Вот уже позади осталась сизая полоса дыма, тянувшаяся от сарая. Перед глазами отчетливо вырисовалась стена леса, и оттуда, из-под большой поваленной сосны, деловито застучал пулемет, лихорадочно замелькали короткие вспышки выстрелов. Слева в цепи Башляева кто-то упал, громко вскрикнув. Красноармейцы с ходу открыли огонь из карабинов. Я тоже сделал несколько выстрелов и, замедлив бег, стал менять обойму, не отрывая глаз от поваленной сосны.

Там взметнулся огненно-рыжий клуб дыма, донеслась короткая, внезапно оборвавшаяся очередь пулемета: "Тра-та-тах…" Сосна, торчмя, комлем вверх вскинутая разрывом, помедлив секунду, стала падать, со свистом разрезая воздух. Вдруг что-то резко ударило меня по левой руке, и она тотчас же повисла плетью. Все тело пронизала острая боль. Сразу закружилась голова, к горлу комком подступила тошнота, в глазах потемнело. Опустившись на землю, я некоторое время сидел, равнодушный ко всему, ощущая, как набухший от крови рукав прилипает к телу.

Вражеская пушка уже не стреляла. Да и хлопки винтовочных выстрелов становились все реже.

- Ур-р-рра! Ура-а-а! - доносилось со стороны леса. Потом послышалась длинная пулеметная очередь.

"Неужели ожил?" - подумал я о вражеском пулемете. Но, посмотрев в ту сторону, увидел нашу зенитную установку, поливавшую лес свинцом. Пули стригли ветки, с деревьев дождем осыпались хвоя и шишки. В кузове машины было три человека. Двое из них неподвижно застыли у пулемета, третий, в полной фигуре которого нетрудно было узнать Березовского, указывал рукой вперед.

"Как это они смогли подобраться так близко?"

- Товарищ лейтенант! То-ва-а-рищ лей-тена-а-нт! - услышал я и, подняв голову, увидел бегущего ко мне Филиппова. Он еще на ходу ощупал меня пытливым взглядом, спросил:

- Куда… вас?

Перочинным ножом он распорол рукав, стал осторожно приподнимать руку:

- Больно?

- Ни-че-го, - сквозь сжатые зубы ответил я.

Филиппов, ловко бинтуя руку, говорил:

- Ну там все уже кончено! Пушки взяли, миномет. С полсотни фашистов там было…

А у нас как?

- Убитые есть, раненые…

Филиппов подвязал мне руку, помог подняться, и мы пошли назад, к дороге.

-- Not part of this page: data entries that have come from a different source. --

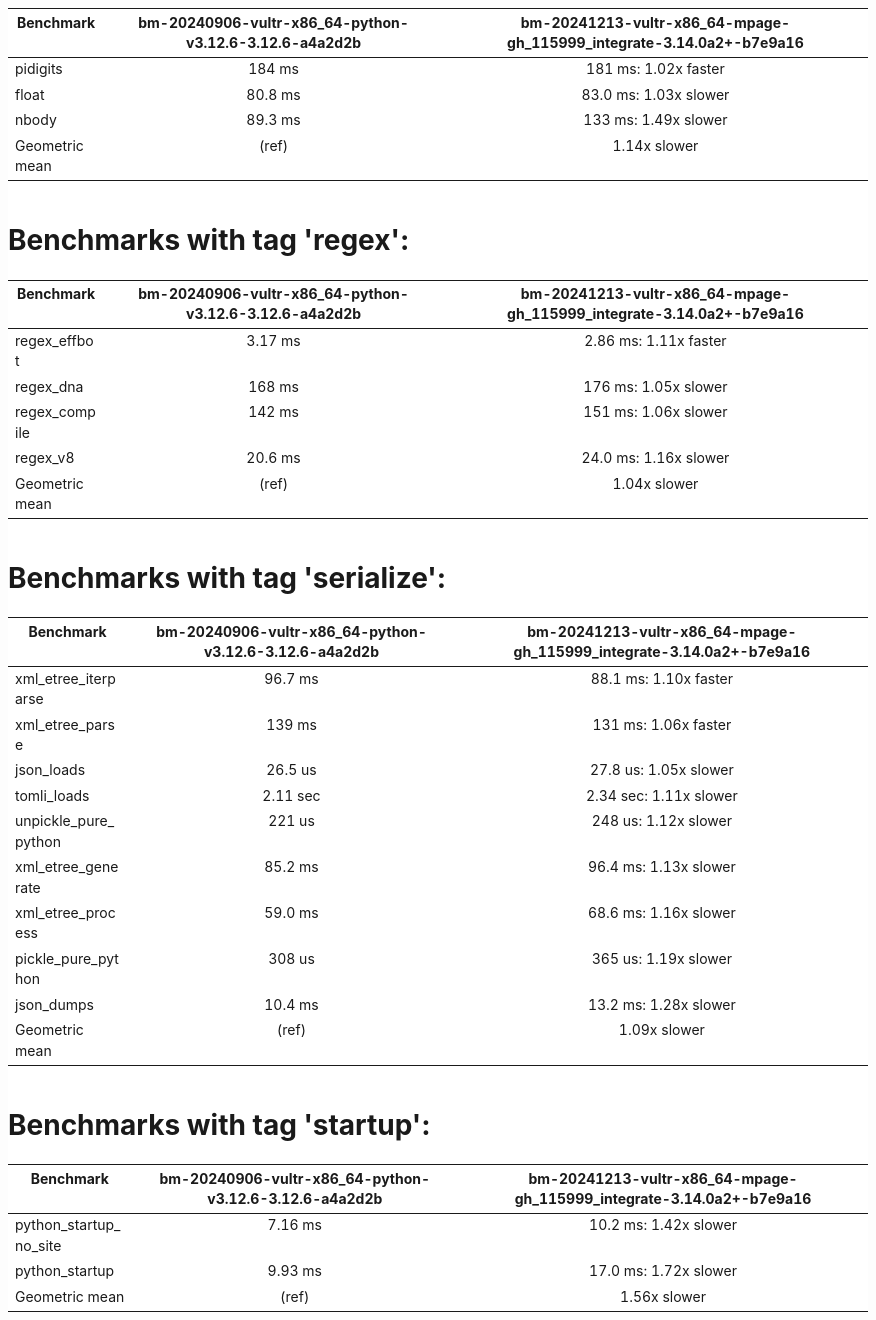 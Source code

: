 | Benchmark      | bm-20240906-vultr-x86_64-python-v3.12.6-3.12.6-a4a2d2b | bm-20241213-vultr-x86_64-mpage-gh_115999_integrate-3.14.0a2+-b7e9a16 |
|----------------|:------------------------------------------------------:|:--------------------------------------------------------------------:|
| pidigits       | 184 ms                                                 | 181 ms: 1.02x faster                                                 |
| float          | 80.8 ms                                                | 83.0 ms: 1.03x slower                                                |
| nbody          | 89.3 ms                                                | 133 ms: 1.49x slower                                                 |
| Geometric mean | (ref)                                                  | 1.14x slower                                                         |

Benchmarks with tag 'regex':
============================

| Benchmark      | bm-20240906-vultr-x86_64-python-v3.12.6-3.12.6-a4a2d2b | bm-20241213-vultr-x86_64-mpage-gh_115999_integrate-3.14.0a2+-b7e9a16 |
|----------------|:------------------------------------------------------:|:--------------------------------------------------------------------:|
| regex_effbot   | 3.17 ms                                                | 2.86 ms: 1.11x faster                                                |
| regex_dna      | 168 ms                                                 | 176 ms: 1.05x slower                                                 |
| regex_compile  | 142 ms                                                 | 151 ms: 1.06x slower                                                 |
| regex_v8       | 20.6 ms                                                | 24.0 ms: 1.16x slower                                                |
| Geometric mean | (ref)                                                  | 1.04x slower                                                         |

Benchmarks with tag 'serialize':
================================

| Benchmark            | bm-20240906-vultr-x86_64-python-v3.12.6-3.12.6-a4a2d2b | bm-20241213-vultr-x86_64-mpage-gh_115999_integrate-3.14.0a2+-b7e9a16 |
|----------------------|:------------------------------------------------------:|:--------------------------------------------------------------------:|
| xml_etree_iterparse  | 96.7 ms                                                | 88.1 ms: 1.10x faster                                                |
| xml_etree_parse      | 139 ms                                                 | 131 ms: 1.06x faster                                                 |
| json_loads           | 26.5 us                                                | 27.8 us: 1.05x slower                                                |
| tomli_loads          | 2.11 sec                                               | 2.34 sec: 1.11x slower                                               |
| unpickle_pure_python | 221 us                                                 | 248 us: 1.12x slower                                                 |
| xml_etree_generate   | 85.2 ms                                                | 96.4 ms: 1.13x slower                                                |
| xml_etree_process    | 59.0 ms                                                | 68.6 ms: 1.16x slower                                                |
| pickle_pure_python   | 308 us                                                 | 365 us: 1.19x slower                                                 |
| json_dumps           | 10.4 ms                                                | 13.2 ms: 1.28x slower                                                |
| Geometric mean       | (ref)                                                  | 1.09x slower                                                         |

Benchmarks with tag 'startup':
==============================

| Benchmark              | bm-20240906-vultr-x86_64-python-v3.12.6-3.12.6-a4a2d2b | bm-20241213-vultr-x86_64-mpage-gh_115999_integrate-3.14.0a2+-b7e9a16 |
|------------------------|:------------------------------------------------------:|:--------------------------------------------------------------------:|
| python_startup_no_site | 7.16 ms                                                | 10.2 ms: 1.42x slower                                                |
| python_startup         | 9.93 ms                                                | 17.0 ms: 1.72x slower                                                |
| Geometric mean         | (ref)                                                  | 1.56x slower                                                         |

Туда с опушки леса тянулись группами артиллеристы, жестикулируя руками. Человек шесть тащили маленькую противотанковую пушку.

В колонне царило оживление. От машины к машине сновали шоферы, заливали в баки бензин, заводили моторы. Отовсюду доносились веселый шум и громкие голоса. Какой-то сержант, собрав группу бойцов, показывал добытый в бою новенький немецкий автомат.

Остававшиеся в колонне с завистью посматривали на обстрелянных, получивших боевое крещение, наперебой угощали героев дня папиросами, консервами, сладким литовским ликером. Помогали фельдшеру и санинструкторам перевязывать раненых, осторожно подсаживали их в машины.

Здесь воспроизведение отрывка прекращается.